RNA dysfunction and aggrephagy at the centre of an amyotrophic lateral sclerosis/frontotemporal dementia disease continuum

Abstract

Amyotrophic lateral sclerosis and frontotemporal dementia form two poles of a genetically, pathologically and clinically-related disease continuum. Analysis of the genes and proteins at the heart of this continuum highlights dysfunction of RNA processing and aggrephagy as crucial disease-associated pathways. TAR DNA binding protein and fused in sarcoma (FUS) are both RNA processing proteins whose dysfunction impacts on global cellular RNA regulation. The recent discovery that expression of repeat expansions in the C9orf72 gene may induce RNA foci that could sequester RNA binding proteins such as TAR DNA binding protein and FUS highlights a further possibly important mechanism of RNA dysfunction in disease. Furthermore, sequestration of key RNA binding proteins may also play an important role in sporadic disease due to the association of TAR DNA binding protein and FUS with stress granules. In a further functional convergence, ubiquilin 2, p62, valosin-containing protein and optineurin are all linked to aggrephagy, a cargo-specific subtype of autophagy important for degrading ubiquitinated target proteins through the lysosome.
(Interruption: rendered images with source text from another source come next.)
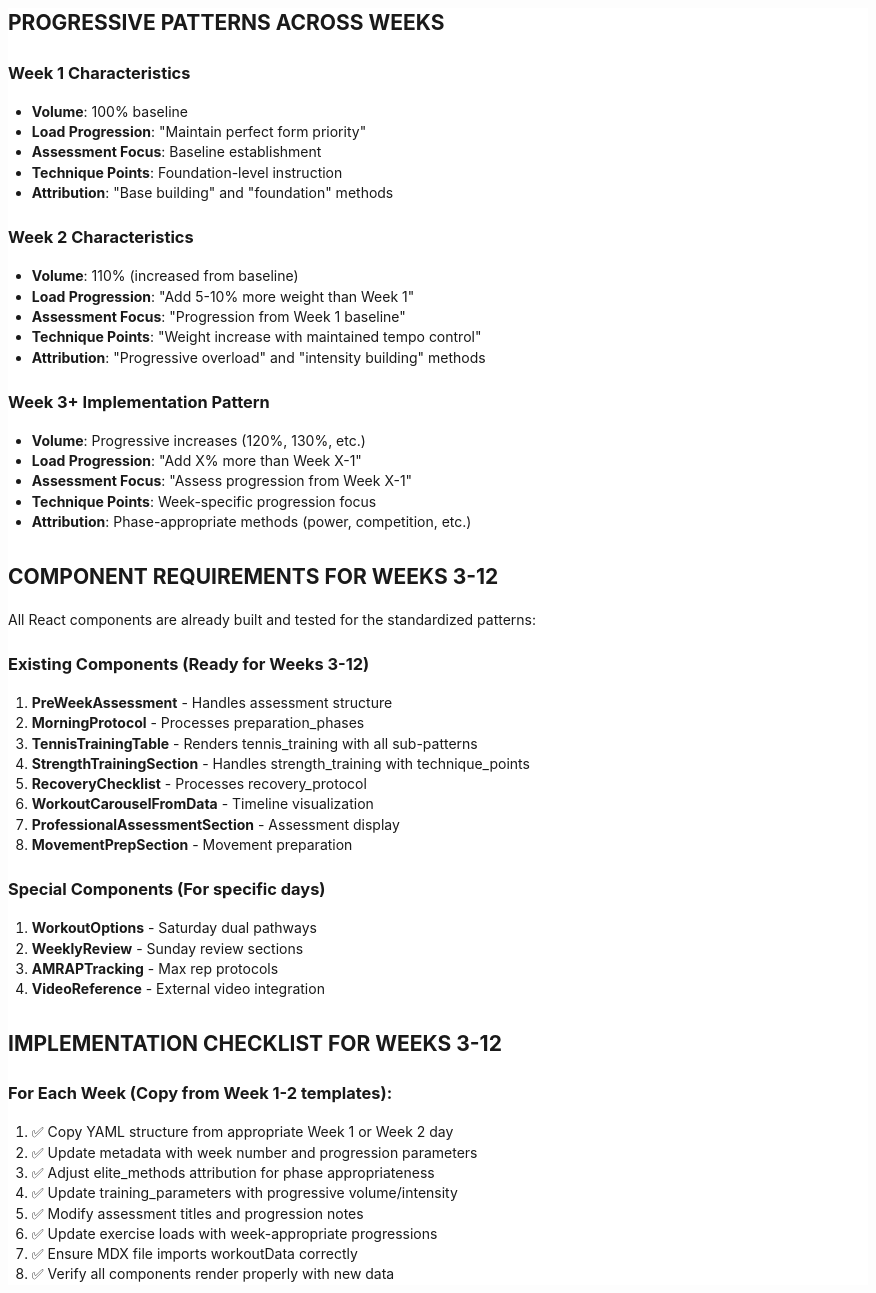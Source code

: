 
## PROGRESSIVE PATTERNS ACROSS WEEKS

### Week 1 Characteristics
- **Volume**: 100% baseline
- **Load Progression**: "Maintain perfect form priority" 
- **Assessment Focus**: Baseline establishment
- **Technique Points**: Foundation-level instruction
- **Attribution**: "Base building" and "foundation" methods

### Week 2 Characteristics  
- **Volume**: 110% (increased from baseline)
- **Load Progression**: "Add 5-10% more weight than Week 1"
- **Assessment Focus**: "Progression from Week 1 baseline"
- **Technique Points**: "Weight increase with maintained tempo control"
- **Attribution**: "Progressive overload" and "intensity building" methods

### Week 3+ Implementation Pattern
- **Volume**: Progressive increases (120%, 130%, etc.)
- **Load Progression**: "Add X% more than Week X-1" 
- **Assessment Focus**: "Assess progression from Week X-1"
- **Technique Points**: Week-specific progression focus
- **Attribution**: Phase-appropriate methods (power, competition, etc.)

## COMPONENT REQUIREMENTS FOR WEEKS 3-12

All React components are already built and tested for the standardized patterns:

### Existing Components (Ready for Weeks 3-12)
1. **PreWeekAssessment** - Handles assessment structure
2. **MorningProtocol** - Processes preparation_phases
3. **TennisTrainingTable** - Renders tennis_training with all sub-patterns
4. **StrengthTrainingSection** - Handles strength_training with technique_points
5. **RecoveryChecklist** - Processes recovery_protocol
6. **WorkoutCarouselFromData** - Timeline visualization
7. **ProfessionalAssessmentSection** - Assessment display
8. **MovementPrepSection** - Movement preparation

### Special Components (For specific days)
1. **WorkoutOptions** - Saturday dual pathways
2. **WeeklyReview** - Sunday review sections
3. **AMRAPTracking** - Max rep protocols
4. **VideoReference** - External video integration

## IMPLEMENTATION CHECKLIST FOR WEEKS 3-12

### For Each Week (Copy from Week 1-2 templates):
1. ✅ Copy YAML structure from appropriate Week 1 or Week 2 day
2. ✅ Update metadata with week number and progression parameters
3. ✅ Adjust elite_methods attribution for phase appropriateness  
4. ✅ Update training_parameters with progressive volume/intensity
5. ✅ Modify assessment titles and progression notes
6. ✅ Update exercise loads with week-appropriate progressions
7. ✅ Ensure MDX file imports workoutData correctly
8. ✅ Verify all components render properly with new data
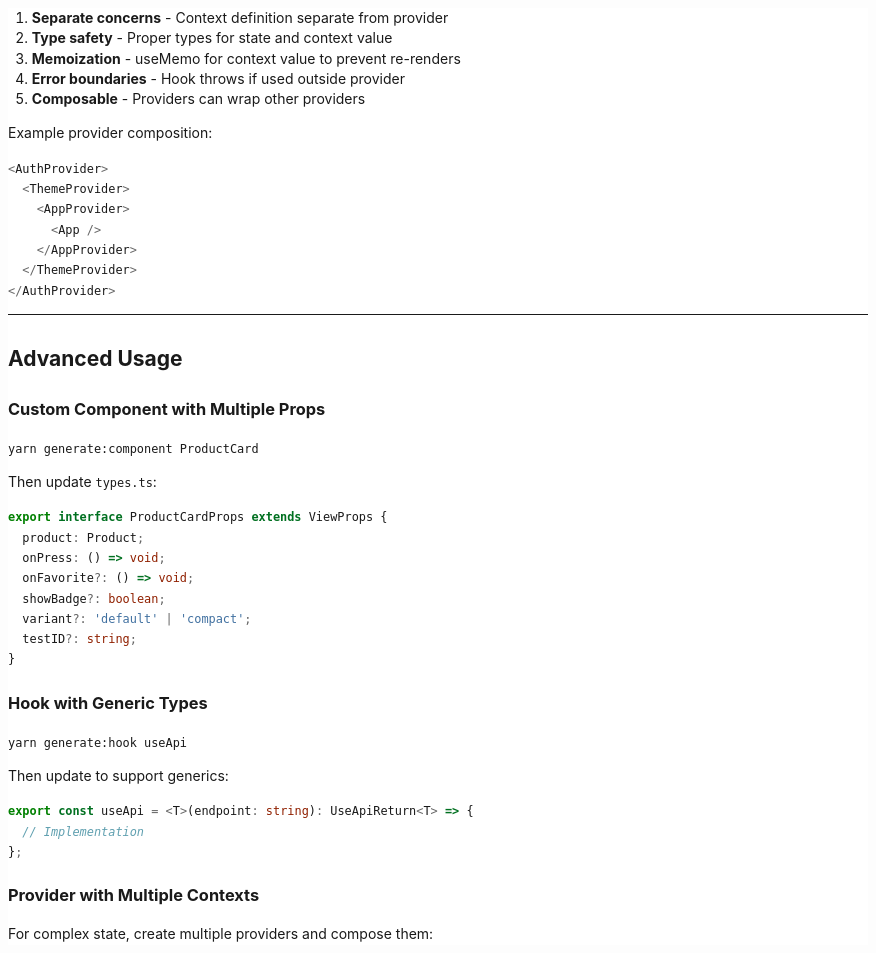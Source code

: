 1. **Separate concerns** - Context definition separate from provider
2. **Type safety** - Proper types for state and context value
3. **Memoization** - useMemo for context value to prevent re-renders
4. **Error boundaries** - Hook throws if used outside provider
5. **Composable** - Providers can wrap other providers

Example provider composition:
```typescript
<AuthProvider>
  <ThemeProvider>
    <AppProvider>
      <App />
    </AppProvider>
  </ThemeProvider>
</AuthProvider>
```

---

## Advanced Usage

### Custom Component with Multiple Props

```bash
yarn generate:component ProductCard
```

Then update `types.ts`:
```typescript
export interface ProductCardProps extends ViewProps {
  product: Product;
  onPress: () => void;
  onFavorite?: () => void;
  showBadge?: boolean;
  variant?: 'default' | 'compact';
  testID?: string;
}
```

### Hook with Generic Types

```bash
yarn generate:hook useApi
```

Then update to support generics:
```typescript
export const useApi = <T>(endpoint: string): UseApiReturn<T> => {
  // Implementation
};
```

### Provider with Multiple Contexts

For complex state, create multiple providers and compose them:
Notably these two key pathways interact; TAR DNA binding protein and FUS bind and regulate key aggrephagy-related genes whereas dysfunction of aggrephagy leads to cytoplasmic relocalization and aggregation of TAR DNA binding protein. The convergence of amyotrophic lateral sclerosis and frontotemporal dementia linked genes into these two pathways highlights RNA dysfunction and aggrephagy as promising areas for drug discovery. In this review we discuss the importance of each of these pathways and suggest mechanisms by which they may cause both sporadic and familial disease.